A 5 de março foi a vez do PCP apresentar a sua moção de censura, intitulada “Travar a degradação da situação nacional, por uma política alternativa de progresso e desenvolvimento”. Para além da já abordada polémica empresa familiar de Montenegro, o Partido Comunista apresentou outros motivos para esta moção de censura, que envolvem política fiscal, salários e pensões, privatizações, educação, imobiliário e guerra. PCP, Bloco de Esquerda, Livre e PAN votaram a favor da moção de censura, enquanto o Partido Socialista e o Chega se abstiveram.

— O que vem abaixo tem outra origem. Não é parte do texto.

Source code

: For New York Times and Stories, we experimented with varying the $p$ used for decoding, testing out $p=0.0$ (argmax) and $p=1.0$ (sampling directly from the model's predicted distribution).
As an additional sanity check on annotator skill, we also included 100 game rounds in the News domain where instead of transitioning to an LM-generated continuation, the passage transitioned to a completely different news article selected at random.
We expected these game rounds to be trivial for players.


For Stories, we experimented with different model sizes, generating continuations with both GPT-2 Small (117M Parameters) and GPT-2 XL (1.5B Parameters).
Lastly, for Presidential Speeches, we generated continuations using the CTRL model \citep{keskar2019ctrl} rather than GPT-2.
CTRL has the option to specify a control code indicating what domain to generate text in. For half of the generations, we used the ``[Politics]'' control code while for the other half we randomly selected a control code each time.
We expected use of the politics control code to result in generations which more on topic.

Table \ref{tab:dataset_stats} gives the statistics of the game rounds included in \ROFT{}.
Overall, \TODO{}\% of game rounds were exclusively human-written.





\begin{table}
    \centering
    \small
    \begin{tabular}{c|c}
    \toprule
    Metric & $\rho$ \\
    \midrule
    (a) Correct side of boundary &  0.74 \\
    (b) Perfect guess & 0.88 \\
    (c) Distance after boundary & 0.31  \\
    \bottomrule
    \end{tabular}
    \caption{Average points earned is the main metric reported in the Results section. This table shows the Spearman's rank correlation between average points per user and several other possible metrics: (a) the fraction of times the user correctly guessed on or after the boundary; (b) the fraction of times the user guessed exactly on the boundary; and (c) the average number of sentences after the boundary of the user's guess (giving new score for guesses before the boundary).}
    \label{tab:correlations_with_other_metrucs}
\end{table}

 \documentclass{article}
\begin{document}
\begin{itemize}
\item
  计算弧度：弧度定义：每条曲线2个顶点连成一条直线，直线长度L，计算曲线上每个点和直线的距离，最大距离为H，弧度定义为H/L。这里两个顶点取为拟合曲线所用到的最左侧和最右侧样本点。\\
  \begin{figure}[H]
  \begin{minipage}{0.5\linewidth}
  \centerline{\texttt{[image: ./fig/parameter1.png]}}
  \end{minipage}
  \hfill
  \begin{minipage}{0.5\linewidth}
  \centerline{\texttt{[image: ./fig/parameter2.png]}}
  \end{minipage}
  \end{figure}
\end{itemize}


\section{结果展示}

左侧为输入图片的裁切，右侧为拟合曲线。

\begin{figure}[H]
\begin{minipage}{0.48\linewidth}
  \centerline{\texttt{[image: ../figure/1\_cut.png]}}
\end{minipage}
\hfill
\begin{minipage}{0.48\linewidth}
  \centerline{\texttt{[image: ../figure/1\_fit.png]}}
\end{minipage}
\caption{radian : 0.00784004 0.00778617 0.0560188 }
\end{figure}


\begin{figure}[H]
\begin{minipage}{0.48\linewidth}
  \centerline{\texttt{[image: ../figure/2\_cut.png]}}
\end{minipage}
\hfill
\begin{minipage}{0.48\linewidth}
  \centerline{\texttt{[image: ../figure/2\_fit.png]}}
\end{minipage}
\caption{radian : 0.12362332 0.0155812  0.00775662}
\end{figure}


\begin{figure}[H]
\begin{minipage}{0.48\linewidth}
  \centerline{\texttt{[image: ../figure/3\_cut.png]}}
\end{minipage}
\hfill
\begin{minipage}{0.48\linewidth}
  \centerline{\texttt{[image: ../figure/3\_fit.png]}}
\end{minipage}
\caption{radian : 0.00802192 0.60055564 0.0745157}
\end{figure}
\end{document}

Para além dos partidos que compõem o Governo, PSD e CDS-PP, apenas a Iniciativa Liberal votou contra.
A moção de censura foi novamente chumbada, mas o debate ficou marcado principalmente pelo anúncio da moção de confiança por parte do Primeiro-Ministro, que acabaria por ditar o fim do Governo.

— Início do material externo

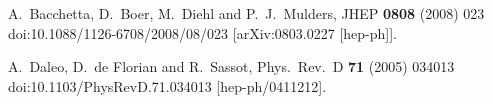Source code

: \documentclass[10pt,a4paper]{article}
\begin{document}
\begin{thebibliography}{alp}
  A.~Bacchetta, D.~Boer, M.~Diehl and P.~J.~Mulders,
  JHEP {\bf 0808} (2008) 023
  doi:10.1088/1126-6708/2008/08/023
  [arXiv:0803.0227 [hep-ph]].

  A.~Daleo, D.~de Florian and R.~Sassot,
  Phys.\ Rev.\ D {\bf 71} (2005) 034013
  doi:10.1103/PhysRevD.71.034013
  [hep-ph/0411212].

\end{thebibliography}
\end{document}

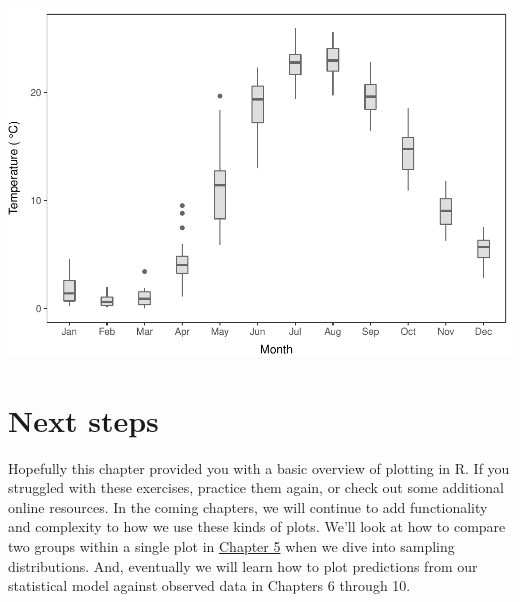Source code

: \documentclass[
]{book}
\begin{document}
\includegraphics{worstr_files/figure-latex/unnamed-chunk-113-1.pdf}

\hypertarget{next-steps}{%
\section{Next steps}\label{next-steps}}

Hopefully this chapter provided you with a basic overview of plotting in R. If you struggled with these exercises, practice them again, or check out some additional online resources. In the coming chapters, we will continue to add functionality and complexity to how we use these kinds of plots. We'll look at how to compare two groups within a single plot in \protect\hyperlink{Chapter5}{Chapter 5} when we dive into sampling distributions. And, eventually we will learn how to plot predictions from our statistical model against observed data in Chapters 6 through 10.

  
\end{document}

O dia 11 de março foi o derradeiro. Um ano e um dia depois das eleições que deram a vitória à AD, estava a ser debatida a queda do Governo. Foram quase três horas de debate, entre apelos e propostas por parte do Governo para o principal partido da oposição. Luís Montenegro prometeu “suspender a sessão” caso o PS entregasse uma lista com as perguntas que queria que fossem respondidas. Como resposta, Pedro Nuno Santos propôs a Luís Montenegro que “retirasse a moção de confiança” e aceitasse uma Comissão Parlamentar de Inquérito sobre a empresa. Já por volta das 19h00, o CDS-PP apresentou um pedido de interrupção dos trabalhos, o que levou a um intervalo de uma hora entre o debate e a votação. Foi durante este intervalo que o Governo tentou negociar com o PS, mas as negociações acabaram por não dar em nada.
Ao fim do dia, acabou por acontecer o que estava previsto. Apenas a Iniciativa Liberal apoiou o Governo; a restante oposição votou contra a moção, fazendo, pela segunda vez na história, um Governo cair desta forma.
Apesar do chumbo da moção de confiança determinar automaticamente a queda do Governo, esta não determina novas eleições. Aliás, quando o Governo de Mário Soares caiu pelo chumbo da moção de confiança, o então Presidente da República, Ramalho Eanes, optou por não dissolver a Assembleia da República, e foi formado um Governo conjunto entre PS e CDS-PP, liderado por Mário Soares.
Marcelo Rebelo de Sousa já convocou os partidos e o Conselho de Estado para reunir esta quarta e quinta-feira, dias 12 e 13 de março.